Kaplan: Our bureaucracies are getting better at it. They're teaching foreign and exotic languages in military training now. At Annapolis, for example, two years of exotic-language training is required for every midshipman. The Pentagon also is getting better at this, but it's still way behind. The exception is SOUTHCOM [the United States Southern Command, which operates in Central and South America], which has most operators on the ground militarily speaking Spanish, but we don't have nearly that level of expertise around the world. As for what the military calls "culturally sensitive," few academics would be very impressed. We're still pretty weak there. Outside of the technical services, such sensitivity is very, very important. Obviously, people on destroyers and subs don't, as a rule, need this stuff. There's a whole side of the military that's so technical this isn't needed. But in the cases of the Army and the Marines, it's very important. So often I've met a soldier trained as an artillery officer - but then he's sent to Iraq or Afghanistan. He has no use for his technical expertise and now needs cultural and language expertise he was never trained to have. In the Army and Marines, you just can't assume people won't need this knowledge. You get career tracks that run at a right angle to what you've been trained for. That's why you need broad-based cultural language training, at least for our land forces.

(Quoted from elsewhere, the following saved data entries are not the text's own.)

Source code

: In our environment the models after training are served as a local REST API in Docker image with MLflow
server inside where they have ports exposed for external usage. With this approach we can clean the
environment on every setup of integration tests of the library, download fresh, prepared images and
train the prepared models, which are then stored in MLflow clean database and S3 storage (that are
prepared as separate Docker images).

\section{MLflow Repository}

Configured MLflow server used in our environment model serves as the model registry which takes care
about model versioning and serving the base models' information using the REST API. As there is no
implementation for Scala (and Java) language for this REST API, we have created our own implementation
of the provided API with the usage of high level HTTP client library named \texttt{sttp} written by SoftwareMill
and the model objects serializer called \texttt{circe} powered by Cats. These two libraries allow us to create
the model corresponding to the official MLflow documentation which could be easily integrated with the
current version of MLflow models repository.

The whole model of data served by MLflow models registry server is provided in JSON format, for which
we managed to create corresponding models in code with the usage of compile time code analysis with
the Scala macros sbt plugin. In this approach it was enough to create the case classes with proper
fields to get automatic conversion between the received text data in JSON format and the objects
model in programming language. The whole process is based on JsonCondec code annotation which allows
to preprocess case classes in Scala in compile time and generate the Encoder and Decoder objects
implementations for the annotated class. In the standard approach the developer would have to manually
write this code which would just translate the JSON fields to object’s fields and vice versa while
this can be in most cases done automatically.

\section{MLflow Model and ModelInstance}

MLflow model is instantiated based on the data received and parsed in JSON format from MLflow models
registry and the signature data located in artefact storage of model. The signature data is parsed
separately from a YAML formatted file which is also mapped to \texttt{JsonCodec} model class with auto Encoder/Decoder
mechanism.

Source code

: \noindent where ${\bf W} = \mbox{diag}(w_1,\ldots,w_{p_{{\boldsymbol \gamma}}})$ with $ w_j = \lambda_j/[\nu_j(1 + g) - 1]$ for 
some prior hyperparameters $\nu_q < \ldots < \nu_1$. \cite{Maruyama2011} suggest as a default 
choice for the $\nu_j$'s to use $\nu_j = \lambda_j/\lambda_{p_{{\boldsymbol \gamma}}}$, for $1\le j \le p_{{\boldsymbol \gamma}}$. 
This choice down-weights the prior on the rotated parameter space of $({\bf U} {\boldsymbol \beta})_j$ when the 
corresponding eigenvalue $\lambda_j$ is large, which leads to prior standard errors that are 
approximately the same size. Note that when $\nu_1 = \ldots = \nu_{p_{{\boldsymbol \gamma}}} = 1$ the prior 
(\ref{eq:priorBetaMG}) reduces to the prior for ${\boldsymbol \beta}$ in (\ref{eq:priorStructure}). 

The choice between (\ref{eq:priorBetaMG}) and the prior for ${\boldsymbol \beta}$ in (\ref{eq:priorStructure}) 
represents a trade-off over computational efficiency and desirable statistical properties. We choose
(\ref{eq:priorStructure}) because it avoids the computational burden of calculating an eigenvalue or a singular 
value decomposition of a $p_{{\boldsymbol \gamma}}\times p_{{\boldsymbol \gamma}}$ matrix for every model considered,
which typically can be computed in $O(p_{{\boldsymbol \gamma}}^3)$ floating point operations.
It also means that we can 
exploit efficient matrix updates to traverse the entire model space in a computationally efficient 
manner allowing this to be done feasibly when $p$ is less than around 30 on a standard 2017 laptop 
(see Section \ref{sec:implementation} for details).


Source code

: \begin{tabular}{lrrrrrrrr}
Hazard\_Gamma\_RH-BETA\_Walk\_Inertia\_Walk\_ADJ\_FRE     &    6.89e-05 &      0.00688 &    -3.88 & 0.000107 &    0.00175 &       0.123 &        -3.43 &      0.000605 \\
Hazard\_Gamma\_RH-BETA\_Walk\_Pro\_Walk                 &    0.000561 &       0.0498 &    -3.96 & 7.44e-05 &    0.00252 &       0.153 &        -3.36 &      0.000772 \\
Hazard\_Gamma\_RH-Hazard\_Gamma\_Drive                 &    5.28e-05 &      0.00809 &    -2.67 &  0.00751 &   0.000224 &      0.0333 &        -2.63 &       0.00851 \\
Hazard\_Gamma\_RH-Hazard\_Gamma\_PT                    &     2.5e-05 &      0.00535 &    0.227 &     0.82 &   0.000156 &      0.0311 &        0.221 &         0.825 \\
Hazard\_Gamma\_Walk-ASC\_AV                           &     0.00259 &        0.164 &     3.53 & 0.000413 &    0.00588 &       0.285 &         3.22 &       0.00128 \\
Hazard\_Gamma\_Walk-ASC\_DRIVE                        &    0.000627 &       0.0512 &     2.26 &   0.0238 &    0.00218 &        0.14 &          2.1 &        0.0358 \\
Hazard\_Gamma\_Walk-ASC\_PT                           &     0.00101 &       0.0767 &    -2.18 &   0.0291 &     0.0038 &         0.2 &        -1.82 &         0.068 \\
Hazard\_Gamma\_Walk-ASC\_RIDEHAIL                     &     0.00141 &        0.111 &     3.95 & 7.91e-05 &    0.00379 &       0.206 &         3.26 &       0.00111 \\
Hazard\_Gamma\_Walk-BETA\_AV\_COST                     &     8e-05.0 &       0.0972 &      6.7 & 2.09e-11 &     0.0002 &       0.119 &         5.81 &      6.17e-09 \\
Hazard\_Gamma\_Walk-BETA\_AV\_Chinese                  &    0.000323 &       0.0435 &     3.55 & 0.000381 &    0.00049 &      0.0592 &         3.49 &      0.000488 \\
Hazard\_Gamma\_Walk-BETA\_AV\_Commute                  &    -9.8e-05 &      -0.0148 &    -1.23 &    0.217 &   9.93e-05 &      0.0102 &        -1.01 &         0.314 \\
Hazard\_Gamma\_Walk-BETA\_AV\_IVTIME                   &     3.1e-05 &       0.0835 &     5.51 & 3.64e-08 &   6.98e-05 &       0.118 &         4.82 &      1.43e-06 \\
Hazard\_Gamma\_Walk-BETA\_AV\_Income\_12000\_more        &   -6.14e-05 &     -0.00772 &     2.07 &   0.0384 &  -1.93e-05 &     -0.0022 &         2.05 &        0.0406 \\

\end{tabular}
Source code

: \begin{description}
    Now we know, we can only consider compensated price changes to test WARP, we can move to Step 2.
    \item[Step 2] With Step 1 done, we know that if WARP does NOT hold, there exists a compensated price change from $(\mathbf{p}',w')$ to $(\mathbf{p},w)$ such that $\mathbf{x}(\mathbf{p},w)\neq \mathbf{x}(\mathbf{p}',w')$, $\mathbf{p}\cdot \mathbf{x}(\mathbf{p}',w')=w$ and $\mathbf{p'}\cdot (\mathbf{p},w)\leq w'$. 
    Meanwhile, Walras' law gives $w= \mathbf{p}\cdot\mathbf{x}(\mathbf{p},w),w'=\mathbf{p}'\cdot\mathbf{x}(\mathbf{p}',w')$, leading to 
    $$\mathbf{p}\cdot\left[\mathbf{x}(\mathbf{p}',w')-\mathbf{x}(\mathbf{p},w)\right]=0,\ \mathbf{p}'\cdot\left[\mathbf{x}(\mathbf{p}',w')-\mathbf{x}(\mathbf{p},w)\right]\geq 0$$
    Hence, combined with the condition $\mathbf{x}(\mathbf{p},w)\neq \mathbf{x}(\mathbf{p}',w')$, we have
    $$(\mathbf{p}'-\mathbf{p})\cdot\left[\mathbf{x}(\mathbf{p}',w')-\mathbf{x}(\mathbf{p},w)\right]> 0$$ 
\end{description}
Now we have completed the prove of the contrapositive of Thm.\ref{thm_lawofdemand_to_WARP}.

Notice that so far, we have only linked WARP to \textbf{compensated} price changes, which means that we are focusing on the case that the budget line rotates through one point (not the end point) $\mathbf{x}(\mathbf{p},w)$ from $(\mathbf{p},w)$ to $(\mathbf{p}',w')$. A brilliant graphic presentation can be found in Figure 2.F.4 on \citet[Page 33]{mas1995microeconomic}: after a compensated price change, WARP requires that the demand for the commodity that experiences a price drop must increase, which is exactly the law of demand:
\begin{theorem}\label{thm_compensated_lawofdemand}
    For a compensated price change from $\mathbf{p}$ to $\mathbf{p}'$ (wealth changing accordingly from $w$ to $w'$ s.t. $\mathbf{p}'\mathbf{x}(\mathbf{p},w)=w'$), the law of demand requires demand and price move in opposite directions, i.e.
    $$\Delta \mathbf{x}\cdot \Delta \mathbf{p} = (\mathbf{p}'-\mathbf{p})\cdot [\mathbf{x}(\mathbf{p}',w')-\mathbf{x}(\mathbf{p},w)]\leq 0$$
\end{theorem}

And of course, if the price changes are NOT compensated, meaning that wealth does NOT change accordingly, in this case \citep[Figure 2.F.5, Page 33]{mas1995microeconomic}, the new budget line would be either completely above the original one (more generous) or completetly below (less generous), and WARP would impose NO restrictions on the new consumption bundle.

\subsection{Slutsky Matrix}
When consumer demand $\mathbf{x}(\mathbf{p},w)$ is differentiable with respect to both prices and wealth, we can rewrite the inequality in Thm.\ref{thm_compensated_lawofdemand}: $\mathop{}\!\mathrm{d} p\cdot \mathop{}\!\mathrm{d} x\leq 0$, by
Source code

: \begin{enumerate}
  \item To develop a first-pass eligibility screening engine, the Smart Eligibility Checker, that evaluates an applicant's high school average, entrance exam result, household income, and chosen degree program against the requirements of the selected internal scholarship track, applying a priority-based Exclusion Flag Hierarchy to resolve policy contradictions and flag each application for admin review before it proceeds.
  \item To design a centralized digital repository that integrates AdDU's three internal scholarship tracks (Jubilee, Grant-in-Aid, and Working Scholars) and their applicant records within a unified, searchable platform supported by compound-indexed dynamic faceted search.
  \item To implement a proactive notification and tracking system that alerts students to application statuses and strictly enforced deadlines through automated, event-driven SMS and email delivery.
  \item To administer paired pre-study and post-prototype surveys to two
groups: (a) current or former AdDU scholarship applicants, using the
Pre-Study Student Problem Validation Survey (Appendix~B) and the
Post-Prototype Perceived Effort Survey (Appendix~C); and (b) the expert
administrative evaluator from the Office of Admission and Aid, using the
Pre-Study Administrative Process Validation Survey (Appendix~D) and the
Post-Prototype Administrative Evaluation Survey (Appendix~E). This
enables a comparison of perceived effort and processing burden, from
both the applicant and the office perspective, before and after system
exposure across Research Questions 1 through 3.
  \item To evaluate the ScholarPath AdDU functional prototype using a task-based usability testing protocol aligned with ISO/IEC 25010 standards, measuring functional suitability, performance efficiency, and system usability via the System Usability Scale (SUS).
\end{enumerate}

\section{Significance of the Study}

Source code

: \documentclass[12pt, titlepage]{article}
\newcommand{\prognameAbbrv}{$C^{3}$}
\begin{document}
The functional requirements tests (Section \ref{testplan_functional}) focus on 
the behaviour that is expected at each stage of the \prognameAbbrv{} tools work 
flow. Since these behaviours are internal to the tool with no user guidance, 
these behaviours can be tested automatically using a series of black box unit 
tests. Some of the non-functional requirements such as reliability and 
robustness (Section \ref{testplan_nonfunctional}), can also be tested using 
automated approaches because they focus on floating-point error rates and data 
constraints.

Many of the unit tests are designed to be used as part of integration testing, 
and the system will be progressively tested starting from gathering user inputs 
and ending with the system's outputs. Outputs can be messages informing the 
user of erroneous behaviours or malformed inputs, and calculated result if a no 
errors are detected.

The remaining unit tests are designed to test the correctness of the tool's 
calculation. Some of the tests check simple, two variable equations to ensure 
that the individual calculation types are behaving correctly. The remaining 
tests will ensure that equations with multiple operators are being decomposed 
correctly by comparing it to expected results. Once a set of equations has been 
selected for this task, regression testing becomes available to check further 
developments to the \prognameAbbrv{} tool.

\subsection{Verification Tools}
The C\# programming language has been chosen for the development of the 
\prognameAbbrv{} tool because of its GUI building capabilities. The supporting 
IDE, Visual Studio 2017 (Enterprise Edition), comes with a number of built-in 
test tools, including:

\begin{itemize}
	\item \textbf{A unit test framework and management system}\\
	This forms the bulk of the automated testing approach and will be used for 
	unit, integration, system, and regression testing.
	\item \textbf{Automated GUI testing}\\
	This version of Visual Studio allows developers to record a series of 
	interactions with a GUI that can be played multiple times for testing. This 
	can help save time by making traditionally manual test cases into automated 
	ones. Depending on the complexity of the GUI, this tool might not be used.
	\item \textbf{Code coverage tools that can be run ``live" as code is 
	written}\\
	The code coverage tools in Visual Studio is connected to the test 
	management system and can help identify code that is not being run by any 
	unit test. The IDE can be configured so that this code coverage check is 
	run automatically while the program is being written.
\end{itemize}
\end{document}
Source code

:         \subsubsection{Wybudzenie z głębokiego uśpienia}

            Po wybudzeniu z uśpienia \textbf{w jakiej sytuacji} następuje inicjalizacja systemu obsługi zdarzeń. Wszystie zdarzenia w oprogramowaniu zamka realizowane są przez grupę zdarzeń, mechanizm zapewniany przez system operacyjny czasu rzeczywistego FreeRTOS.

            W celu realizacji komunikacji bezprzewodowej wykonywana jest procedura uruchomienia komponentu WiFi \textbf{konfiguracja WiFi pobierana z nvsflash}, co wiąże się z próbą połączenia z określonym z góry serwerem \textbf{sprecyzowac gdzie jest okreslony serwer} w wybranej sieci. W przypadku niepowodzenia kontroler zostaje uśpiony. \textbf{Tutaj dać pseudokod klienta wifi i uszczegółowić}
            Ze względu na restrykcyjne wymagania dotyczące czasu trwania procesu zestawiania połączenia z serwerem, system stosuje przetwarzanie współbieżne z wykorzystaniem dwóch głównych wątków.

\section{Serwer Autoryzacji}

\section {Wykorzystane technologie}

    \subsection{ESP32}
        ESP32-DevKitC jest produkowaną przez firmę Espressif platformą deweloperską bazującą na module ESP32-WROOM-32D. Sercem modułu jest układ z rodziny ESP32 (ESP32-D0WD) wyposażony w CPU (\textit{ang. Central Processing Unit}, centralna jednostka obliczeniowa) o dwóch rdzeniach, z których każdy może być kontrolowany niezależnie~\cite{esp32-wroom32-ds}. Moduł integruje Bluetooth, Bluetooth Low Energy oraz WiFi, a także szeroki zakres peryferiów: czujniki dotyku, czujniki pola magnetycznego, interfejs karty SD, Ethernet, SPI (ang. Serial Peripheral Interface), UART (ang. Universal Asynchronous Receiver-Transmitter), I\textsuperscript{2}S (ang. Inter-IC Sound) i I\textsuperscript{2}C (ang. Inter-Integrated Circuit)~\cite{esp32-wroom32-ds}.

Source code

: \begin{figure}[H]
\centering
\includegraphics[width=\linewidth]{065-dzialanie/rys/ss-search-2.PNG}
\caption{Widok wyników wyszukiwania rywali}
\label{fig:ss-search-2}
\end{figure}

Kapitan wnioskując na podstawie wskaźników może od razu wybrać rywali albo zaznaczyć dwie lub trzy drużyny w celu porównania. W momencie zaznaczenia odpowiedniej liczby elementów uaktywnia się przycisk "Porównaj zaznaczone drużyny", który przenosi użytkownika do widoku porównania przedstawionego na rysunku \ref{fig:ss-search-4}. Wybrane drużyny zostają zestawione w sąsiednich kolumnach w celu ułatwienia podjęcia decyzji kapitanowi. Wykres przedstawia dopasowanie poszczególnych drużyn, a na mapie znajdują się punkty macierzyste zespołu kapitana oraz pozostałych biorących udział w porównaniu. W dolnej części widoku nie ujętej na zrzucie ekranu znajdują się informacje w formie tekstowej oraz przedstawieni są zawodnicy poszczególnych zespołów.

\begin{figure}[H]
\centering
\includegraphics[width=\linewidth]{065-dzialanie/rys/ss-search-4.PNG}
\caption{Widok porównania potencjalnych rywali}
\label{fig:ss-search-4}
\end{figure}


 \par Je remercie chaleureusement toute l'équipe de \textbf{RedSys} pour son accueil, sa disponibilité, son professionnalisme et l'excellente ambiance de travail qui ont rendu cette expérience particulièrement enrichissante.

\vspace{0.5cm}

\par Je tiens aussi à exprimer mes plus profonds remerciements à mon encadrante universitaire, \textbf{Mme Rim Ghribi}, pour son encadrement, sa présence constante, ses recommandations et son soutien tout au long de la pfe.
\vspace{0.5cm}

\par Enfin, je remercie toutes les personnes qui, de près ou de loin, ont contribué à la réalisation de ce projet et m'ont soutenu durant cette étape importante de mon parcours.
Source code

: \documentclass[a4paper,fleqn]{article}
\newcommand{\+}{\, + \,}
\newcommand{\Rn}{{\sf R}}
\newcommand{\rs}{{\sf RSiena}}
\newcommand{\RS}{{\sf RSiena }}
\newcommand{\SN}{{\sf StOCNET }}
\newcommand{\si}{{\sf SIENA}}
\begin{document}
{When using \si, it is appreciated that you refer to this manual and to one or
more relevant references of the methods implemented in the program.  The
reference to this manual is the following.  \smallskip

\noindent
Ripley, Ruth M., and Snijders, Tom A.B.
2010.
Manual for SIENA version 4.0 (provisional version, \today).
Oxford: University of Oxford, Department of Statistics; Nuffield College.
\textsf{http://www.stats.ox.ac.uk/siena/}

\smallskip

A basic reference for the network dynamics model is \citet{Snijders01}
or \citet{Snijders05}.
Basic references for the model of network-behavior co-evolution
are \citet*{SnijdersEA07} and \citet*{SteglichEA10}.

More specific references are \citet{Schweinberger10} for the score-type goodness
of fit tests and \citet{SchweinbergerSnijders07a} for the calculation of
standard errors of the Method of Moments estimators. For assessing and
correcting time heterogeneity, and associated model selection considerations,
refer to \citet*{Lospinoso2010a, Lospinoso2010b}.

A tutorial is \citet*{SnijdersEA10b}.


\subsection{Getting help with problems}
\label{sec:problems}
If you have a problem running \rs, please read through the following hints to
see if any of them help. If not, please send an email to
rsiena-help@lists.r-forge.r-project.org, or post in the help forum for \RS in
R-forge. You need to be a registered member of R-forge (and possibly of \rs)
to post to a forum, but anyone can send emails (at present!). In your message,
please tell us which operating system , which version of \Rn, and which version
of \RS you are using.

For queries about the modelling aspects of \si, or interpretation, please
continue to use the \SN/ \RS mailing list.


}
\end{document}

Inquirer: The relative lack of depth in Arabic in this country is a long-standing puzzle.
Kaplan: Yes. It's surprising that it took 9/11 to spur Arabic studies here - a direct attack.
Inquirer: What languages should we train in now, for the future? What about Urdu? Indonesian? Farsi? What will be the hot language that our forces might need in the next decade?
Kaplan: I would say French because it grants you access to a good third of sub-Saharan Africa, where we're going to be active in peaceful competition with the Chinese. Chinese itself, too. The chances of any kind of land war with China are remote - but Chinese could be very useful for the Navy, and the Navy is promoting it, because our interactions with China, either peaceful or not, are likely mainly to be naval.
Inquirer: Are you looking forward to the report on the "surge"?
Kaplan: What I think will happen is that [Gen. David] Petraeus will be careful not to make political statements. He'll come up with a laundry list of things going better and not better. He'll lay out terrain, talk benefits and dangers of various courses of action, and let the politicians fit the pegs in the holes. He won't be foolish enough to say, "I believe we need to stay or need to go," although he might speak of a certain number of withdrawals in the spring. He won't respond to praise and blame; he'll keep to the technical side.
Inquirer: Does it surprise you that it took so long to find someone like Petraeus, who seems to be making progress several others could not?
Kaplan: What's heartrending is we had to wait this long to get such a sophisticated general. He was already well-known early in the Iraq conflict. If you look at how [Gen. John J.] Pershing was promoted over many other senior officers in World War I, and how Eisenhower was promoted in World War II - how Lincoln reached down, past many senior officers, and hired U.S. Grant - there's a legacy in war of looking for the best and promoting them. That didn't happen in this war.